Die Herausforderung: Anomalien in Energieverbrauchsprofilen

Im Rahmen des Forschungsprojektes PROGRESSUS, an dem eine Arbeitsgruppe von Ingenics Digital von 01.04.2020 bis 31.09.2023 beteiligt war, haben wir (unter anderem der Autor dieser Notiz) nicht nur die Optimierung des Paketroutings in der Kontrollebene von Software-Defined Networking erarbeitet, sondern auch eine Untersuchung durchgeführt, inwieweit maschinelles Lernen (machine learning, ML) zur Erkennung von Anomalien in Energieverbrauchsprofilen geeignet ist. Dazu setzten wir hauptsächlich auf Verfahren des bestärkenden Lernens, um die Effektivität eines Energiemanagementsystems zu verbessern. Außerdem verwendeten wir Algorithmen des maschinellen Lernens, um die Zeit, Menge, Dauer und den verfügbaren Strompuffer vorherzusagen und diese Daten an übergeordnete Netze weiterzuleiten.

Hintergrund

Im EU-Forschungsprojekt PROGRESSUS wurden neue Konzepte, Technologien und Komponenten untersucht, welche die Integration von erneuerbaren Energiequellen und -speichern kombiniert mit einem intelligenten Energiemanagement ermöglichen. Dies soll den Bedarf der Primärenergie sowie der CO2-Emissionen reduzieren und eine dezentrale Energieinfrastruktur vorantreiben. Die Wandlung des Energienetzes vom reinen Verteilnetz hin zum Smart Grid ist ein unverzichtbarer Schritt, um die Klimaschutzziele zu erreichen und um den Bedarf an fossilen Energieträgern deutlich zu reduzieren. Wesentliche Elemente dieses Wandels sind die Erweiterung des Energieversorgungsnetzwerks um folgende Komponenten:

  • Zustandserfassung in Echtzeit
  • sichere Kommunikationsverfahren für den Austausch von Zustands-, Kontroll- und Steuerungsdaten sowie
  • die effiziente Wandlung elektrischer Energie zur Verknüpfung von Verbrauchern, Speichern und Energiequellen.
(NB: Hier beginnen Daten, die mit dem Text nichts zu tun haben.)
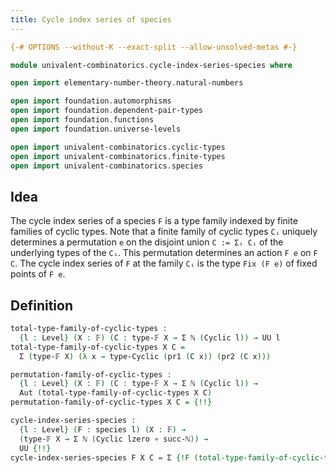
 ```yaml
---
title: Cycle index series of species
---
```


```agda
{-# OPTIONS --without-K --exact-split --allow-unsolved-metas #-}

module univalent-combinatorics.cycle-index-series-species where

open import elementary-number-theory.natural-numbers

open import foundation.automorphisms
open import foundation.dependent-pair-types
open import foundation.functions
open import foundation.universe-levels

open import univalent-combinatorics.cyclic-types
open import univalent-combinatorics.finite-types
open import univalent-combinatorics.species
```

## Idea

The cycle index series of a species `F` is a type family indexed by finite families of cyclic types. Note that a finite family of cyclic types `Cᵢ` uniquely determines a permutation `e` on the disjoint union `C := Σᵢ Cᵢ` of the underlying types of the `Cᵢ`. This permutation determines an action `F e` on `F C`. The cycle index series of `F` at the family `Cᵢ` is the type `Fix (F e)` of fixed points of `F e`.

## Definition

```agda
total-type-family-of-cyclic-types :
  {l : Level} (X : 𝔽) (C : type-𝔽 X → Σ ℕ (Cyclic l)) → UU l
total-type-family-of-cyclic-types X C =
  Σ (type-𝔽 X) (λ x → type-Cyclic (pr1 (C x)) (pr2 (C x)))

permutation-family-of-cyclic-types :
  {l : Level} (X : 𝔽) (C : type-𝔽 X → Σ ℕ (Cyclic l)) →
  Aut (total-type-family-of-cyclic-types X C)
permutation-family-of-cyclic-types X C = {!!}

cycle-index-series-species :
  {l : Level} (F : species l) (X : 𝔽) →
  (type-𝔽 X → Σ ℕ (Cyclic lzero ∘ succ-ℕ)) →
  UU {!!}
cycle-index-series-species F X C = Σ {!F (total-type-family-of-cyclic-types X C)!} {!!}
```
Für PROGRESSUS wurde das Anwendungsbeispiel einer Ladeinfrastruktur für Elektrofahrzeuge gewählt (Abb. 1). Sie besteht aus einer lokalen, miteinander vernetzten Gruppe von Ladestationen, die ein Mikrogrid bildet, das an einem Übergabepunkt mit dem Verteilnetz verbunden ist. Gleichzeitig sind die Ladesäulen in einem Kommunikationsnetzwerk zusammengeschlossen.

System
System

Abb. 1: Schematische Darstellung der Ladeinfrastruktur für E-Fahrzeuge. Gezeigt sind:

  • vier Ladesäulen (1) mit Speicherbatterie, bidirektionalem DC/DC-Wandler, integrierter Leistungskomponente und Stromsensor,
  • eine Plattform (2) für Mehrwertdienste mit dezentralisiertem Energiemanagement und Sicherheitschip,
  • eine sichere Netzwerkverwaltung (3) mit dynamischem Netzwerkmanagement sowie einer
  • Monitoring-Einheit (4) für die Statusüberwachung von Netzwerkknoten u.a. Smart contracts für den Stromhandel werden von den Komponenten 2, 3 und 4 ausgehandelt. Die Ladeinfrastruktur ist gemeinsames Arbeitsergebnis aller an PROGRESSUS beteiligten Partner.

Anwendungsfälle

Wir haben den Einsatz von Algorithmen des maschinellen Lernens für zwei Einsatzfälle analysiert. Die auf maschinellem Lernen basierende Fehler- bzw. Mustererkennung in intelligenten Netzen ist ein wachsendes Forschungsgebiet. Es gibt verschiedene Ansätze von maschinellem Lernen: überwachtes, unüberwachtes und bestärkendes Lernen.

Energievorhersage

Die Energieprognose in einem Mikronetz beruht auf gesammelten Daten von jedem Gerät, das an das Netz angeschlossen ist. Das Energieprofil eines Geräts besteht aus einem Datensatz für dieses Gerät. Eine Sammlung solcher Energieprofile wurde sowohl für das Training als auch die Validierung eines neuronalen Netzes unter Einsatz von Algorithmen des maschinellen Lernens verwendet. Dieses so trainierte Netz kann dann zur Vorhersage des Energiebedarfs von Verbrauchernetzen verwendet werden. Ein Kommunikationsknotenpunkt überwacht die Daten aller angeschlossenen Geräte und trainiert ein neuronales Netz, mit dem z. B. die Betreiber von Energienetzen Anpassungen an ihre Energieproduktion vornehmen können.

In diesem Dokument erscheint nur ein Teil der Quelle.